▸ **GOAL OF THE EXERCISE**: Retype every record exactly as it appears.

▸ **RECORDED INFORMATION**:
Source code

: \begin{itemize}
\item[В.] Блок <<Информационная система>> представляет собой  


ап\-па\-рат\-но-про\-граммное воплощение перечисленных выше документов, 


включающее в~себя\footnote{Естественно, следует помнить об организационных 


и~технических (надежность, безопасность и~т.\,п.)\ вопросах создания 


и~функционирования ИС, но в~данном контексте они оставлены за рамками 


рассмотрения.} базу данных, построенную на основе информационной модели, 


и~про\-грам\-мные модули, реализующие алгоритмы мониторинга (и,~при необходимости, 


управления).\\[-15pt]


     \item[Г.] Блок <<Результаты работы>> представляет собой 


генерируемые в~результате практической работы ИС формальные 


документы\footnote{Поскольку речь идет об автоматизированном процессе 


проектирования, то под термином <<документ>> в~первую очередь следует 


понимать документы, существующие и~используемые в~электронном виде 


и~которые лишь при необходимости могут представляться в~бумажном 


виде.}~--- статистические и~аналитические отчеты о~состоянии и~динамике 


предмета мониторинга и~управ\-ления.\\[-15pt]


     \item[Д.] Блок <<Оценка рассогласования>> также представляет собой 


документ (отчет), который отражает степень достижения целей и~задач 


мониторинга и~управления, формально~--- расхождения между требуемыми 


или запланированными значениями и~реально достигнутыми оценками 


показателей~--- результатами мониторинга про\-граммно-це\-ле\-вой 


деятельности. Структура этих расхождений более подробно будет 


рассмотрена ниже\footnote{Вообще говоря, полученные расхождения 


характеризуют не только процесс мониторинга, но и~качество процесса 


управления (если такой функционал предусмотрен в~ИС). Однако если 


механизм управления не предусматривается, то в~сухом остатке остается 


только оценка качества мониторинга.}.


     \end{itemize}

▸ **WRITTEN RESPONSE**:
Source code

: \begin{itemize}
\item[В.] Блок <<Информационная система>> представляет собой  


ап\-па\-рат\-но-про\-граммное воплощение перечисленных выше документов, 


включающее в~себя\footnote{Естественно, следует помнить об организационных 


и~технических (надежность, безопасность и~т.\,п.)\ вопросах создания 


и~функционирования ИС, но в~данном контексте они оставлены за рамками 


рассмотрения.} базу данных, построенную на основе информационной модели, 


и~про\-грам\-мные модули, реализующие алгоритмы мониторинга (и,~при необходимости, 


управления).\\[-15pt]


     \item[Г.] Блок <<Результаты работы>> представляет собой 


генерируемые в~результате практической работы ИС формальные 


документы\footnote{Поскольку речь идет об автоматизированном процессе 


проектирования, то под термином <<документ>> в~первую очередь следует 


понимать документы, существующие и~используемые в~электронном виде 


и~которые лишь при необходимости могут представляться в~бумажном 


виде.}~--- статистические и~аналитические отчеты о~состоянии и~динамике 


предмета мониторинга и~управ\-ления.\\[-15pt]


     \item[Д.] Блок <<Оценка рассогласования>> также представляет собой 


документ (отчет), который отражает степень достижения целей и~задач 


мониторинга и~управления, формально~--- расхождения между требуемыми 


или запланированными значениями и~реально достигнутыми оценками 


показателей~--- результатами мониторинга про\-граммно-це\-ле\-вой 


деятельности. Структура этих расхождений более подробно будет 


рассмотрена ниже\footnote{Вообще говоря, полученные расхождения 


характеризуют не только процесс мониторинга, но и~качество процесса 


управления (если такой функционал предусмотрен в~ИС). Однако если 


механизм управления не предусматривается, то в~сухом остатке остается 


только оценка качества мониторинга.}.


     \end{itemize}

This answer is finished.